A ce stade du développement du pays, il est impossible d'es­pérer qu'aucun chef ghanéen moderne jouira de ses anciens privilèges, y compris le grand nombre de serviteurs. L'Asan­téhéné a observé qu'avec le nombre croissant d'écoles nouvelles dans tous les hameaux du Ghana, les chefs auraient du mal à trouver des serviteurs comme porte-ombrelles.

 

    Au Ghana, un chef sans son porte-parapluie est un phé­nomène impensable. Pour le chef le plus puissant de ce pays, annoncer que, pour permettre à un plus grand nombre de s'instruire, on va retirer aux chefs l'un des principaux symboles de leur fonction, équivaut à annoncer que, sous [p.109] l'influence du progrès social, cette fonction ira en dispa­raissant. Si, entre temps, elle peut être utilisée pour encou­rager les efforts populaires, il semblerait peu avisé de se rendre impopulaire en prononçant sa dissolution légale.

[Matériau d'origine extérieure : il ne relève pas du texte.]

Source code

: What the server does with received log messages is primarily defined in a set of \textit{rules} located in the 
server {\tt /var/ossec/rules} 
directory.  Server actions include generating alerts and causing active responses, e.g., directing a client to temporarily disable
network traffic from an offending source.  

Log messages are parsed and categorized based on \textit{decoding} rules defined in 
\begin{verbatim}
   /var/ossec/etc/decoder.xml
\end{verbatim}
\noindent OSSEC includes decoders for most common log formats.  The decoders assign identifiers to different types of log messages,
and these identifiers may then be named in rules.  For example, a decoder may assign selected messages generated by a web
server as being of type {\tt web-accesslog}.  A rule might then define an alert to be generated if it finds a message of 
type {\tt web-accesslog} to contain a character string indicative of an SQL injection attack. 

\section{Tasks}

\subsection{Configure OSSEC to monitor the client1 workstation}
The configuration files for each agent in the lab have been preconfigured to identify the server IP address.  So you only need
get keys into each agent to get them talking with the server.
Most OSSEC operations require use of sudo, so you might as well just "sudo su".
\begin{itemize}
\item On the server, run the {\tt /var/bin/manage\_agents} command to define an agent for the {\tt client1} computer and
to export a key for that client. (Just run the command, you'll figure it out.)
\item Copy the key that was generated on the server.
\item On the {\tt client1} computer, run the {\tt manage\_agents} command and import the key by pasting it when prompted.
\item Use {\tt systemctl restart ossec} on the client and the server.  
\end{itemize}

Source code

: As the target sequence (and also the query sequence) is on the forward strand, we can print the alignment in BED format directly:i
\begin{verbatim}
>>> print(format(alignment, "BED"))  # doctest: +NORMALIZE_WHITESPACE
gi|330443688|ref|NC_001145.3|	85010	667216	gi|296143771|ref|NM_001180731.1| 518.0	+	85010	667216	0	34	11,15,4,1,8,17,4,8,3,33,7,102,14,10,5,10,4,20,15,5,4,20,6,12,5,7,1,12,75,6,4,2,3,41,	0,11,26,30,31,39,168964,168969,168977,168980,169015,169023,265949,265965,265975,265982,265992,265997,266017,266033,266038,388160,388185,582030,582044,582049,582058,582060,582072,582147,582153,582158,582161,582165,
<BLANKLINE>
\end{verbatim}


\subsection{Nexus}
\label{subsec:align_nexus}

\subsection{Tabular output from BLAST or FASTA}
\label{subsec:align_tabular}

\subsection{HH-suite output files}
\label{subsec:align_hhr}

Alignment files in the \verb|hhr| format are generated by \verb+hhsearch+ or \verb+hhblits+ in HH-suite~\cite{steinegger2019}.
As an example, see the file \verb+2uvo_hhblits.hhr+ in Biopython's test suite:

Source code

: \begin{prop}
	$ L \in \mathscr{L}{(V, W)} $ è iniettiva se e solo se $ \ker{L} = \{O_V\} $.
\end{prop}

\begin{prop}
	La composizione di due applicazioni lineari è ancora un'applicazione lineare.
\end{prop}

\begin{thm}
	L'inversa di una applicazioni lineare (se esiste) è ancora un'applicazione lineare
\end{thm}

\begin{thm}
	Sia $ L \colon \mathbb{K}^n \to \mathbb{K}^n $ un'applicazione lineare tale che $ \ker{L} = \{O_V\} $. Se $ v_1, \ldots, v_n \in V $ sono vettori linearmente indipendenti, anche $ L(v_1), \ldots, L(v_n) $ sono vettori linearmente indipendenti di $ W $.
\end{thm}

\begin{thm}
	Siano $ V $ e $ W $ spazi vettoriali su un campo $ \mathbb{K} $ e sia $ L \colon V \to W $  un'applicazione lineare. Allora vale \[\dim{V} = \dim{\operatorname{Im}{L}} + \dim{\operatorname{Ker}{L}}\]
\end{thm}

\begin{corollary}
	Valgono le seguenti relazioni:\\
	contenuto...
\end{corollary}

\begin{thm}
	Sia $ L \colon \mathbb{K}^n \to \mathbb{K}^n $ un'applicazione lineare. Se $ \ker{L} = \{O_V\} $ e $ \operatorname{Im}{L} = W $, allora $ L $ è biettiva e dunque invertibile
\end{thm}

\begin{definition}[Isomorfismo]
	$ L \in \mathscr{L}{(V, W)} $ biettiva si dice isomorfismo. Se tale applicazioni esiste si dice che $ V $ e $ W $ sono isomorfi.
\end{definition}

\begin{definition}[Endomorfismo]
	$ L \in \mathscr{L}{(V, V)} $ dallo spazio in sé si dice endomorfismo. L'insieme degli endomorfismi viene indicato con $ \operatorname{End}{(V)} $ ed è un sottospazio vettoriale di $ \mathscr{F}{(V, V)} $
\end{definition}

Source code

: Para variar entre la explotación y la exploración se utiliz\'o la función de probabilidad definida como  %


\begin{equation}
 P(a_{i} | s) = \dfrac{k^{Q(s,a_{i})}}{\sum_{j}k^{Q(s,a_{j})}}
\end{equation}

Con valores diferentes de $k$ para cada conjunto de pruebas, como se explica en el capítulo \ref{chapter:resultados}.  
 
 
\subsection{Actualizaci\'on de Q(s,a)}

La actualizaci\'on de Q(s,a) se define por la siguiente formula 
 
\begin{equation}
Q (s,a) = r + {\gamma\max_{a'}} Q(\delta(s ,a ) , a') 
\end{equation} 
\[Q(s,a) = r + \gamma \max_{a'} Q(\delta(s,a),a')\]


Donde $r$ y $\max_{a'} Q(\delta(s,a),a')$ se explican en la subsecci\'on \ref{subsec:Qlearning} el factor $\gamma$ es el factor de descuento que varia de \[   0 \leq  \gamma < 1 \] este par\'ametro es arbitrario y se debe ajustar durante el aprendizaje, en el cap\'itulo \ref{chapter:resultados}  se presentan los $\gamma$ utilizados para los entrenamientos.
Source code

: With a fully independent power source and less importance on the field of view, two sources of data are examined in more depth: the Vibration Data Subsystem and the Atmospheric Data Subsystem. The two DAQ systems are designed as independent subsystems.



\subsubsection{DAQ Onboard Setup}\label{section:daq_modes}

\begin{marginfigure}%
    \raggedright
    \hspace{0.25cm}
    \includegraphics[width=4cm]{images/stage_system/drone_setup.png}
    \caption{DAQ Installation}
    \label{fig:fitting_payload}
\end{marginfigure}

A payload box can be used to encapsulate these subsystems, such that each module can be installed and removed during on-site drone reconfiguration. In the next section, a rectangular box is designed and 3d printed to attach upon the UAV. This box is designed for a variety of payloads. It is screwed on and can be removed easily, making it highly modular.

     Nos chefs se sont remarquablement adaptés à ce qui, pour eux, ne pouvait être que des exigences effrayantes nées du bouleversement social impliqué par la nouvelle politique. Nous eussions aimé que d'autres groupes touchés dans leurs intérêts traditionnels se soient adaptés de la même façon.»

 



[1] . Le Daily Graphic d'Accra, du 25 mai 1960.